Thus, Formula I, M1xM2(2-x)A can include solvent-bound mixed-metal organic frameworks such as M1xM2(2-x)(DOBPDC)(DMF)2 and be inactive or activated. On the other hand, Formula II, M1XM2(2-x)AB refers to a mixed-metal mixed-organic framework system.
As described herein, the mixed-metal mixed-organic frameworks are porous crystalline materials formed of two or more distinct metal cations, clusters, or chains joined by two or more multitopic (polytopic) organic linkers.
As such, a mixed-metal mixed-organic framework can also be represented by Formula III, M1xM2(2-x)(A1aA2bA3c . . . An(1-a-b-c- . . . )) (III) wherein A1 is a multitopic organic linker and A2 is a multitopic organic linker dissimilar to A1 and A3 is a multitopic organic linker dissimilar to A1 and A2; and An is a multitopic organic linker dissimilar to A1, A2 . . . and A(n-1).
In an aspect, ligands providing the mixed-metal, mixed-organic framework system can contain other structural elements used to coordinate the ligand to one or more metals of the framework system, including but not limited to, the following functional groups: carboxylate, triazolate, pyrazolate, tetrazolate, pyridines, amines, alkoxide and/or sulfate groups.
As described in the Example below, the present amine-appended mixed-metal organic framework systems can be prepared in a two-step process shown in scheme 1 as follows:
In step 1, a suitable salt of M1 and a suitable salt of M2 are combined with a linker A in an appropriate solvent and heated to provide the mixed-metal, mixed-organic framework system generally represented by Formula I. By way of example, MnCl2 and Mg(NO3)2.6H2O are combined with 4,4′-dioxido-3,3′-biphenyldicarboxylate (H4DOBPDC) in methanol and N,N′-dimethylformamide (DMF) to provide a composition of Formula I where M1 is Mn, M2 is Mg and A is DOBPDC.
In step 2, the mixed-metal organic framework of Formula I is combined with a ligand (B) in a suitable solvent.
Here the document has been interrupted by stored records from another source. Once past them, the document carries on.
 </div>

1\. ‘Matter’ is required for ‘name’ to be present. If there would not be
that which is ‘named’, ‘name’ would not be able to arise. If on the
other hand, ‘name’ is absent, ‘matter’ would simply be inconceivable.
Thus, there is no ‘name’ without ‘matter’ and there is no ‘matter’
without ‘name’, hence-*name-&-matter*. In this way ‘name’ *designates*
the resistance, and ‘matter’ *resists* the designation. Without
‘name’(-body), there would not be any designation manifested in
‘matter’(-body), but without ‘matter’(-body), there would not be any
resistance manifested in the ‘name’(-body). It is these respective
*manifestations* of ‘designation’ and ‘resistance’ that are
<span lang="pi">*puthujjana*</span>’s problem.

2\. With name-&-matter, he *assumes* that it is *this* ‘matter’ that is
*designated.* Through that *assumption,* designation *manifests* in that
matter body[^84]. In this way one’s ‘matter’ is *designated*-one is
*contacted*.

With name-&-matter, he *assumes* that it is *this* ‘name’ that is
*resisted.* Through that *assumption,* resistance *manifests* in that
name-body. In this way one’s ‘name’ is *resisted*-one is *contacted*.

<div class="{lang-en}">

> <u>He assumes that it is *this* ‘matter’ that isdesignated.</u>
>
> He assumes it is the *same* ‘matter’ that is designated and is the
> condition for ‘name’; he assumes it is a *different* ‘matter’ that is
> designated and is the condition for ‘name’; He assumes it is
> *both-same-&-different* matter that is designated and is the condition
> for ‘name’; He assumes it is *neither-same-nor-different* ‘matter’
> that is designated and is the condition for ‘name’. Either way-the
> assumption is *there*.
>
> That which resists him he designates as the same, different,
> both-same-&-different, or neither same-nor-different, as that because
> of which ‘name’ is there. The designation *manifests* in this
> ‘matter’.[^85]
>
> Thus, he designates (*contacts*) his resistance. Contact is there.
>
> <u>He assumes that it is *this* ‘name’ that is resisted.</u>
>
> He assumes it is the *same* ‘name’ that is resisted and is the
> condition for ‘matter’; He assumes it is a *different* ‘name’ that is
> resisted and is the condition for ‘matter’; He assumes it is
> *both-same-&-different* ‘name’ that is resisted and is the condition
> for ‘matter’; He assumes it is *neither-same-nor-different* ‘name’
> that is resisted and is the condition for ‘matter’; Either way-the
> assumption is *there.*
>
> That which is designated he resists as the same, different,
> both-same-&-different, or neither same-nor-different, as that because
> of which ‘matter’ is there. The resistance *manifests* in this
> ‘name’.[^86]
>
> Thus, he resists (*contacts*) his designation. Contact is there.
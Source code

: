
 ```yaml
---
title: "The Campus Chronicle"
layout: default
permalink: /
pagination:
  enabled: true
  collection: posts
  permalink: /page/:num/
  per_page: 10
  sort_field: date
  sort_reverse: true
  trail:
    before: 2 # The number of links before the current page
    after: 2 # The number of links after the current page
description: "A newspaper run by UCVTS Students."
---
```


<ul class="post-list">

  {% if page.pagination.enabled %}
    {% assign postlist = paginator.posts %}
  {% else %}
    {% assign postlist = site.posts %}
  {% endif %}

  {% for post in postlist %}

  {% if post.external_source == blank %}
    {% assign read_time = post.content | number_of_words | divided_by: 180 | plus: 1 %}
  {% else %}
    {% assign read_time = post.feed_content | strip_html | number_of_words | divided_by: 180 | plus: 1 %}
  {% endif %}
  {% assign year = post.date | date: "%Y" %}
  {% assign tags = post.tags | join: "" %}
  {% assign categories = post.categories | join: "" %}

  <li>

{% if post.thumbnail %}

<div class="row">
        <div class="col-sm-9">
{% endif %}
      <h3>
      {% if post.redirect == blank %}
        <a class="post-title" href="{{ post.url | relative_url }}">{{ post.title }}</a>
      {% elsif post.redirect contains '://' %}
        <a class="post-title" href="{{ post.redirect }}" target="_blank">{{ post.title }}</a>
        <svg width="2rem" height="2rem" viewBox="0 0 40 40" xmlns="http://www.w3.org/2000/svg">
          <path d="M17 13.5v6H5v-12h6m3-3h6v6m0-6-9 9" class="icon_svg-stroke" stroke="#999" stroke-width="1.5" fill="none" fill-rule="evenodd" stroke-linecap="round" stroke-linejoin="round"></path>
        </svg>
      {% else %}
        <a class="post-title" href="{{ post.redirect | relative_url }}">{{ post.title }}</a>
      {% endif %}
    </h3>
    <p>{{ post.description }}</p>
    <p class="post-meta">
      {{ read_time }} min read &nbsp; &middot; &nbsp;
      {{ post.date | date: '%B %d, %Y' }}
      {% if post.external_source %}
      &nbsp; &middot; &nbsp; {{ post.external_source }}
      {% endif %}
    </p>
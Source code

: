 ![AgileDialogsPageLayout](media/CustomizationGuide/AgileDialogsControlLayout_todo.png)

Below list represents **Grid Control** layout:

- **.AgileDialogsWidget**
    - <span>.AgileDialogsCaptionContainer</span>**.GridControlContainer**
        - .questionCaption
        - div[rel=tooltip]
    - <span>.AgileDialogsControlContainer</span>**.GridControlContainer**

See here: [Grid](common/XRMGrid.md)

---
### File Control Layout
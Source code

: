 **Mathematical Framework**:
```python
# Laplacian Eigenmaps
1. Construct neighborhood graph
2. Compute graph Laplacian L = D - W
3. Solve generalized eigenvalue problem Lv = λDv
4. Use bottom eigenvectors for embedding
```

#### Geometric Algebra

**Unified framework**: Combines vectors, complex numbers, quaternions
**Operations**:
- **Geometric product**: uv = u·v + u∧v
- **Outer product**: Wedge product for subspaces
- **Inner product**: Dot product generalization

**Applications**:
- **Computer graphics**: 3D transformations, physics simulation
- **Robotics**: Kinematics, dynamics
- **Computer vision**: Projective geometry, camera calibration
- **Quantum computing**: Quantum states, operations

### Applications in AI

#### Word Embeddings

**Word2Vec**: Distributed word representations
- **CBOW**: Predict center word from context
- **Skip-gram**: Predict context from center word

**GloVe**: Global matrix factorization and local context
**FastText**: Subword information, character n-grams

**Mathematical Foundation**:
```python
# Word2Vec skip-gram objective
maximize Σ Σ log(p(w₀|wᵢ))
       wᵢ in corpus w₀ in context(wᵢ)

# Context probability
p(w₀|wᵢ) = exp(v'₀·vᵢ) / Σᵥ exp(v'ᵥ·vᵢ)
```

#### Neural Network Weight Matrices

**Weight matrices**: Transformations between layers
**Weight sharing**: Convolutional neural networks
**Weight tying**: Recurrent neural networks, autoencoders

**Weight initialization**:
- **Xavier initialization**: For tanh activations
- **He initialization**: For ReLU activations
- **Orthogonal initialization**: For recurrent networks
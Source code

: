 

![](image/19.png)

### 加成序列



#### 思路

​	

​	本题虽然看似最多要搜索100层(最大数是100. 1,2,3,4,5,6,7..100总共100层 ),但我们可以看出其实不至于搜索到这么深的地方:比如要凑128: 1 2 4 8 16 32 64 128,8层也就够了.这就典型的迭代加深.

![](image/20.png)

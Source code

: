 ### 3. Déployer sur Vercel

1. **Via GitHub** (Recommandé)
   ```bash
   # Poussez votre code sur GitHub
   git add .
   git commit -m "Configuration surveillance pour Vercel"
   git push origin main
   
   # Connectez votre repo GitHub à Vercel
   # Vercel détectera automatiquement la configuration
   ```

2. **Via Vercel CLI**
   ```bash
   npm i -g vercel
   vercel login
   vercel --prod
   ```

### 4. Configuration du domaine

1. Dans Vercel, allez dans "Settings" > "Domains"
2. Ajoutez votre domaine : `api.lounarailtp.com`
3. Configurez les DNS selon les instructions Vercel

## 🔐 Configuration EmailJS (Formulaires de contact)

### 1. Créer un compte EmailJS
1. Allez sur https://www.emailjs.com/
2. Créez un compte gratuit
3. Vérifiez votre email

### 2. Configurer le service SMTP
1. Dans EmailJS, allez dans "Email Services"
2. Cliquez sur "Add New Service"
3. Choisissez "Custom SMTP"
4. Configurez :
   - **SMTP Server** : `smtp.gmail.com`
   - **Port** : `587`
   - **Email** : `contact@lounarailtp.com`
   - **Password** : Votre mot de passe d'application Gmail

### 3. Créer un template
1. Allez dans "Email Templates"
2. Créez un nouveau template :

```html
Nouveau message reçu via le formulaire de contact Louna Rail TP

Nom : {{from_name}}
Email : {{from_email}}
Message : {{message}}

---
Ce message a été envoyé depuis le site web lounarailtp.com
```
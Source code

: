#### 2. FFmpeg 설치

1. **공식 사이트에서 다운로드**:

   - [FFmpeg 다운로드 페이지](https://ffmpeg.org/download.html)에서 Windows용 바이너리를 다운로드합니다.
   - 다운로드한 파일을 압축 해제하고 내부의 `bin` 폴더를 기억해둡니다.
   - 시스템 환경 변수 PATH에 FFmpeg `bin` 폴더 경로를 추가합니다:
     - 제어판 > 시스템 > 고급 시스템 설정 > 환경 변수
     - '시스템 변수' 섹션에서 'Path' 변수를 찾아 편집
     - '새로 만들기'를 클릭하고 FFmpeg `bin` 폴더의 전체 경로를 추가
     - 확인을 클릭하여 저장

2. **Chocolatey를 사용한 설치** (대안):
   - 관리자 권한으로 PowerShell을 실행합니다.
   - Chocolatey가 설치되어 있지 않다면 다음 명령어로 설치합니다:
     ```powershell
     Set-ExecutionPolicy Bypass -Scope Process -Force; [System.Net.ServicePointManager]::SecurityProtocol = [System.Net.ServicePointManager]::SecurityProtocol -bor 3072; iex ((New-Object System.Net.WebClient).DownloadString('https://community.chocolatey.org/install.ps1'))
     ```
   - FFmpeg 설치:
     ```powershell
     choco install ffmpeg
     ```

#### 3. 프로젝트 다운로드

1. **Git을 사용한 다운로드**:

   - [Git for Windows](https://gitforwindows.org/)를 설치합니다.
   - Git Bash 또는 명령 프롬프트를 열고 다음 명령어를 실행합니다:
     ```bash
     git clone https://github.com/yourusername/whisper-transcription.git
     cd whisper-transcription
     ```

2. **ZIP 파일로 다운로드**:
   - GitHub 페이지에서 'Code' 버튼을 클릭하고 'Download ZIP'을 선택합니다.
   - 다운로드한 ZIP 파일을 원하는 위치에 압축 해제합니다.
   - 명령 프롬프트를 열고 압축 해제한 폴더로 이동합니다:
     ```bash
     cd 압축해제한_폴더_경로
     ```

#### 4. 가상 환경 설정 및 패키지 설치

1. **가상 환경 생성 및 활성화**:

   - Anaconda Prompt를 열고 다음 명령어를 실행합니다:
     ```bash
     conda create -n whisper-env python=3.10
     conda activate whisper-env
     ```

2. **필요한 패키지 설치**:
By way of example, M1 is Mn, M2 is Mg and A is DOBPDC, is combined with 2-ampd in toluene to provide the mixed-metal mixed-organic framework system of Formula II, where M1 is Mn, M2 is Mg, A is DOBPDC and B 2-ampd.
Also, provided herein are adsorption materials. The present adsorption material comprises the present mixed-metal, mixed-organic frameworks. The mixed-metal, mixed-organic framework comprises two or more metals and a plurality of organic linkers. Each organic linker is connected to a metal ion. The adsorption material further comprises a plurality of ligands. In an aspect, each respective ligand in the plurality of ligands is an amine or other Lewis base (electron donor) such as oxygen, phosphorus or sulfur appended to a metal ion of two or more distinct elements and the mixed-metal organic framework to provide a mixed-metal mixed-organic framework system.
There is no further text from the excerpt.